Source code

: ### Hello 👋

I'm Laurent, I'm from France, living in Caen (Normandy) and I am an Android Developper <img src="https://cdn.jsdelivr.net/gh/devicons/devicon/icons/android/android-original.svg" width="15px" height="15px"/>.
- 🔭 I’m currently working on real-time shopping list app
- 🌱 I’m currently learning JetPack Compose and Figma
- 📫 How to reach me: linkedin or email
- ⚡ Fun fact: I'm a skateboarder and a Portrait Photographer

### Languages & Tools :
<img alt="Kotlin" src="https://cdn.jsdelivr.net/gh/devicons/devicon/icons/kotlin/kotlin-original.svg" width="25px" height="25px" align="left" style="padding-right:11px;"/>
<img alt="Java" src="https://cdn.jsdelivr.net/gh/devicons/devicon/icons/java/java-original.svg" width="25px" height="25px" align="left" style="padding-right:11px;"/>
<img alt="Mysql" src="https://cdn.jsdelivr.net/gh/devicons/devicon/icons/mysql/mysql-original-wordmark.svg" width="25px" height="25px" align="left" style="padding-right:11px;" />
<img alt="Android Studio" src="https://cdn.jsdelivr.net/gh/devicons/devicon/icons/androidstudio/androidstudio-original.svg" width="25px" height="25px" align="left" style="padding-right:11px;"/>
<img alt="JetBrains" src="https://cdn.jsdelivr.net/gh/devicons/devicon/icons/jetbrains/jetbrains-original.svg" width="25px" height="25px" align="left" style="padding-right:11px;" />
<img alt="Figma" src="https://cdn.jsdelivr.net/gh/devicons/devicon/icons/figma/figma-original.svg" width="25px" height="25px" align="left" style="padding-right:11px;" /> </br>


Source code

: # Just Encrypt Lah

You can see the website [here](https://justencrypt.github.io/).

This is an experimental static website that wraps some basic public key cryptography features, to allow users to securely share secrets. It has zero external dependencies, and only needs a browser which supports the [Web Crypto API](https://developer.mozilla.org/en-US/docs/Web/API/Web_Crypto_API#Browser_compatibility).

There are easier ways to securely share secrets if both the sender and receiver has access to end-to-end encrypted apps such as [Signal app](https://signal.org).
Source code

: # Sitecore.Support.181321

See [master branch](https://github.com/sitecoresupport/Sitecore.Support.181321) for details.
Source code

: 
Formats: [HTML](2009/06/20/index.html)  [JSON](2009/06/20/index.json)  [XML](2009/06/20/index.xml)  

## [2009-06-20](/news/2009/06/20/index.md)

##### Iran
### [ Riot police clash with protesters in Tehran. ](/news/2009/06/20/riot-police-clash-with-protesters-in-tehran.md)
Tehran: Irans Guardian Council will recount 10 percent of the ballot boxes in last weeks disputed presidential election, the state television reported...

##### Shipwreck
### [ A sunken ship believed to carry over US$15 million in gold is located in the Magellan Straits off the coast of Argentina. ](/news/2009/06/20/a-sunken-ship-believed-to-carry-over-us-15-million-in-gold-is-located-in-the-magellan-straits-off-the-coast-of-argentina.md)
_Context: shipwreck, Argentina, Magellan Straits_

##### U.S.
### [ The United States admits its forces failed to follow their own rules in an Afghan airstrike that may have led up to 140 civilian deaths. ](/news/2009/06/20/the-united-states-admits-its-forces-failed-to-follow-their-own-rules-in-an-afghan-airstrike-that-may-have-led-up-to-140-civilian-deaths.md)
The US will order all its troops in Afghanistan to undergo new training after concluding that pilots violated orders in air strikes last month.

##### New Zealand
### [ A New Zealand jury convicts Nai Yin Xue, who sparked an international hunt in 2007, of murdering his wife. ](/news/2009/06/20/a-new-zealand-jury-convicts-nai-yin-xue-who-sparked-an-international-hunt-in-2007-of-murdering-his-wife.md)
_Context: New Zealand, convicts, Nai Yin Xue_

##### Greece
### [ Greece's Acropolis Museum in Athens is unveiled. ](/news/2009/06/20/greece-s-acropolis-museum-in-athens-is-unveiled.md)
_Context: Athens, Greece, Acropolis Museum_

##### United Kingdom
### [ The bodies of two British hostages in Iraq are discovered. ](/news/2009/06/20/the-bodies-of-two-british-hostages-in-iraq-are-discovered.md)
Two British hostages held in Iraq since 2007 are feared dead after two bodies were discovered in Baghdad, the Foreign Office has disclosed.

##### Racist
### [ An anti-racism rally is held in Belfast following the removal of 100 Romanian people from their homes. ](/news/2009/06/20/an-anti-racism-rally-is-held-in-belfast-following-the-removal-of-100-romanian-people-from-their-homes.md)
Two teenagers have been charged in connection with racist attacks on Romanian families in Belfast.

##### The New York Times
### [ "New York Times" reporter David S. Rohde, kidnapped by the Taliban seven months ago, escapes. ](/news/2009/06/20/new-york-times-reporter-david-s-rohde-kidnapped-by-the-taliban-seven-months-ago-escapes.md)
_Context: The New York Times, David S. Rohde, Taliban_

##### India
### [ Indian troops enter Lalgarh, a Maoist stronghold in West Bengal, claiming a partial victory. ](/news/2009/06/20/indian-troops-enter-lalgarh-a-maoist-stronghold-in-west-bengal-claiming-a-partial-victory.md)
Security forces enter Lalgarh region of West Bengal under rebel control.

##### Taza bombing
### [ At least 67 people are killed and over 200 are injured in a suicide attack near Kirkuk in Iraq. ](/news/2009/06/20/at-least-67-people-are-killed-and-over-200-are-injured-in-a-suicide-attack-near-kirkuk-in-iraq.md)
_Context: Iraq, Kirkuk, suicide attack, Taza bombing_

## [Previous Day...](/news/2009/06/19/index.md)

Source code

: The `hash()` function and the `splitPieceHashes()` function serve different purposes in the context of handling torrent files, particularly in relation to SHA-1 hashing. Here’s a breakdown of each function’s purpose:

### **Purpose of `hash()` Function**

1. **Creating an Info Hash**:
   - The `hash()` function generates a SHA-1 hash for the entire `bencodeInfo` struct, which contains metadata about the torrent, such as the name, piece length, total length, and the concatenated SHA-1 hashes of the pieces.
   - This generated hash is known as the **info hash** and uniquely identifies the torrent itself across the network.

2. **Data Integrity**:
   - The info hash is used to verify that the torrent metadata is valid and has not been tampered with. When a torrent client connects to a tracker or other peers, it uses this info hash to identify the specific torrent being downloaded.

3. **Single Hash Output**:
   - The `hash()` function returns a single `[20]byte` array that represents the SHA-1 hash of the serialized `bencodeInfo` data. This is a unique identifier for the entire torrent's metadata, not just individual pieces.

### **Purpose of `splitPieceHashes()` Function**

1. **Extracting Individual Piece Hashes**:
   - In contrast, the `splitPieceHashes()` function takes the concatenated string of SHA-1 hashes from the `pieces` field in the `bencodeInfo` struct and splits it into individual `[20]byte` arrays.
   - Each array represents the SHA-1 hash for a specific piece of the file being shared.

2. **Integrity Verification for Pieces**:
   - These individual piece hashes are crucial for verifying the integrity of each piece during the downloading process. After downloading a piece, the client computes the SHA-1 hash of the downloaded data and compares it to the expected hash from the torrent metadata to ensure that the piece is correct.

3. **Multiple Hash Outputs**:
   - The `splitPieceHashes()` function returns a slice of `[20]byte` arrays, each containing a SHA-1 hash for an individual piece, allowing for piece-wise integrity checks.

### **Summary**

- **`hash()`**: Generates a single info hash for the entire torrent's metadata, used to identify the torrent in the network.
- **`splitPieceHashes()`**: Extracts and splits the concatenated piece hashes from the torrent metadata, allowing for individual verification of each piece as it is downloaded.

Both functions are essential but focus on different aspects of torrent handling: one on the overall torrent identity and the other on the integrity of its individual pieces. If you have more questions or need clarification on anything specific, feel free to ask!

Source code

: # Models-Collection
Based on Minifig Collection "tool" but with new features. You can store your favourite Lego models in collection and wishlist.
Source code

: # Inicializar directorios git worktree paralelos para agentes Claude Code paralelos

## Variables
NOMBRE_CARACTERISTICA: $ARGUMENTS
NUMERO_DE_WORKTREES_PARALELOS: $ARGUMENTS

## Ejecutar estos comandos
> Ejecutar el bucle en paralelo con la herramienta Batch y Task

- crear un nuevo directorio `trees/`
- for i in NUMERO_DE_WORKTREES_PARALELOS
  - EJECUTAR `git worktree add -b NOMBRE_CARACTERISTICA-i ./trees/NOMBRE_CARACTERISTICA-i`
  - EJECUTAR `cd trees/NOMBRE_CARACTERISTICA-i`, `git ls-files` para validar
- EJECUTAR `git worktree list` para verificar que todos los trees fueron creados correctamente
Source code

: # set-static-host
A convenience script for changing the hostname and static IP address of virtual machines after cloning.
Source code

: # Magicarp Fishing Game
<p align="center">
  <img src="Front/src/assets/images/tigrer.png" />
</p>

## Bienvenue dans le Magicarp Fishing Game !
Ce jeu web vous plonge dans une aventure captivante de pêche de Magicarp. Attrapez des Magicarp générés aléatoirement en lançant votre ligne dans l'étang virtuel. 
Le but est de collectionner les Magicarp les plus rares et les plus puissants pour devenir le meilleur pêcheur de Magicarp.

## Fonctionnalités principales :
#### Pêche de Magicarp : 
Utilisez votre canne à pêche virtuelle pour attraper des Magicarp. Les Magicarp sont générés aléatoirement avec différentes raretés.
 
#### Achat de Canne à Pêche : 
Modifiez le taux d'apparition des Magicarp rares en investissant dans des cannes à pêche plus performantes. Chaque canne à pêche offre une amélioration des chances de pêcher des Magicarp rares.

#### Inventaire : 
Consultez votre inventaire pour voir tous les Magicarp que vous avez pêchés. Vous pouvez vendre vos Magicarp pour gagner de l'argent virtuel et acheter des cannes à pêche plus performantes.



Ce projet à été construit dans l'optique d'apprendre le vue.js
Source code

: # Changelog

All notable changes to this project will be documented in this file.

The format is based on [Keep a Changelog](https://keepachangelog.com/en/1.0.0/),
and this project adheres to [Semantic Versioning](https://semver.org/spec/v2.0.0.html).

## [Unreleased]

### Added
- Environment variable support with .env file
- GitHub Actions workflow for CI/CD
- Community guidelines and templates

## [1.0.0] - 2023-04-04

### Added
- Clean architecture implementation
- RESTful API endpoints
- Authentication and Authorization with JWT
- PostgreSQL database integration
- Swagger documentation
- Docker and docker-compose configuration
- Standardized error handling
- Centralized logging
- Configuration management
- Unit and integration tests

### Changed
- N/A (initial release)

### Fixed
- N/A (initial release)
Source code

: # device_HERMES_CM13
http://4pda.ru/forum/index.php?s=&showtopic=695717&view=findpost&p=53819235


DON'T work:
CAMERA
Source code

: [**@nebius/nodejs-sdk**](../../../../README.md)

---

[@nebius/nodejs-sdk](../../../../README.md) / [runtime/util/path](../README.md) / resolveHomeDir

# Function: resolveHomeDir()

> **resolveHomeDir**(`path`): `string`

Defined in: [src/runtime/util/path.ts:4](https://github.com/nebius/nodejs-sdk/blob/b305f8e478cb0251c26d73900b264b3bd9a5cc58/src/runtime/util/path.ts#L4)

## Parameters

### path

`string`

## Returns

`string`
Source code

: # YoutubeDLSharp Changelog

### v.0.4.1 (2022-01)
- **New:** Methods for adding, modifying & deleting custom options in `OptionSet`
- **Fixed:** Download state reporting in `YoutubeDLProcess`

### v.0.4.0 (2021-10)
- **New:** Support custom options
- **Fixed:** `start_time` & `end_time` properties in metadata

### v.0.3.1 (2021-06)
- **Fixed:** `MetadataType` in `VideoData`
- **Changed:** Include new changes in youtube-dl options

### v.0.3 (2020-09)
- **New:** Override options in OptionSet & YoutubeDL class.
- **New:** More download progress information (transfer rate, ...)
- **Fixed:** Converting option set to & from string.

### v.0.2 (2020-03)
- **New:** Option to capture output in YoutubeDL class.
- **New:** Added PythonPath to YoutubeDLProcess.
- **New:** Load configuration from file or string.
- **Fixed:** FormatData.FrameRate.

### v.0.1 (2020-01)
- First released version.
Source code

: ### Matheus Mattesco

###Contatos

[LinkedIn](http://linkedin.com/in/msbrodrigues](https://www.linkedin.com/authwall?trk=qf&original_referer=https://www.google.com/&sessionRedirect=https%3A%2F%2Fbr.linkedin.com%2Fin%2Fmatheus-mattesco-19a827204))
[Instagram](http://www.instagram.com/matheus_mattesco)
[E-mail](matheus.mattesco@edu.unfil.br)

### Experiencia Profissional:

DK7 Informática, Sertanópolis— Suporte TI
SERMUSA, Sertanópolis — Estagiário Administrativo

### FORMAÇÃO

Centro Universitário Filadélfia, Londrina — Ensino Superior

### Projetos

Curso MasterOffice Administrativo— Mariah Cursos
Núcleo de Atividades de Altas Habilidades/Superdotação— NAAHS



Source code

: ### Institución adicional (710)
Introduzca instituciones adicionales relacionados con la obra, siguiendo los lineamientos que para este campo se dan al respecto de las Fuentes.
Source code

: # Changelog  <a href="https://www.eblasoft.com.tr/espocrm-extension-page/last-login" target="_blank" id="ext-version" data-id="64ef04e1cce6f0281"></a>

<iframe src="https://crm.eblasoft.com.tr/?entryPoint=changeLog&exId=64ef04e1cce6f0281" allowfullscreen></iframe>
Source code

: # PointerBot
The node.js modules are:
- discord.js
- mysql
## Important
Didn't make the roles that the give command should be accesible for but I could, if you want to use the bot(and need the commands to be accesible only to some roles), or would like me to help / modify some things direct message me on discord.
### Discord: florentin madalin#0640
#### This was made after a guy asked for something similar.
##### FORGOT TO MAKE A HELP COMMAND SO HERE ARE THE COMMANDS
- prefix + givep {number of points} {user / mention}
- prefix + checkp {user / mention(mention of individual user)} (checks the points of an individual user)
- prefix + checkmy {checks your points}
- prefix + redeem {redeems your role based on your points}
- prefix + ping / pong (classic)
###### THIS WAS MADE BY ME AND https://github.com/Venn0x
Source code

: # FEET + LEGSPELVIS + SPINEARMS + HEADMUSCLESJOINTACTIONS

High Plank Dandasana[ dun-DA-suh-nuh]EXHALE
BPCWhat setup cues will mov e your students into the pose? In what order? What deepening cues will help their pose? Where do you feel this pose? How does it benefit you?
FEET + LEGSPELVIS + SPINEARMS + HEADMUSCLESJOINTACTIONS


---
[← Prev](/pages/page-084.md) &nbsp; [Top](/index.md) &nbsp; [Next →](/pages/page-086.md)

____________

Your task
Each line in the listing either holds the word "nebius" or does not. Report how many do, as a bare number.

Task answer
3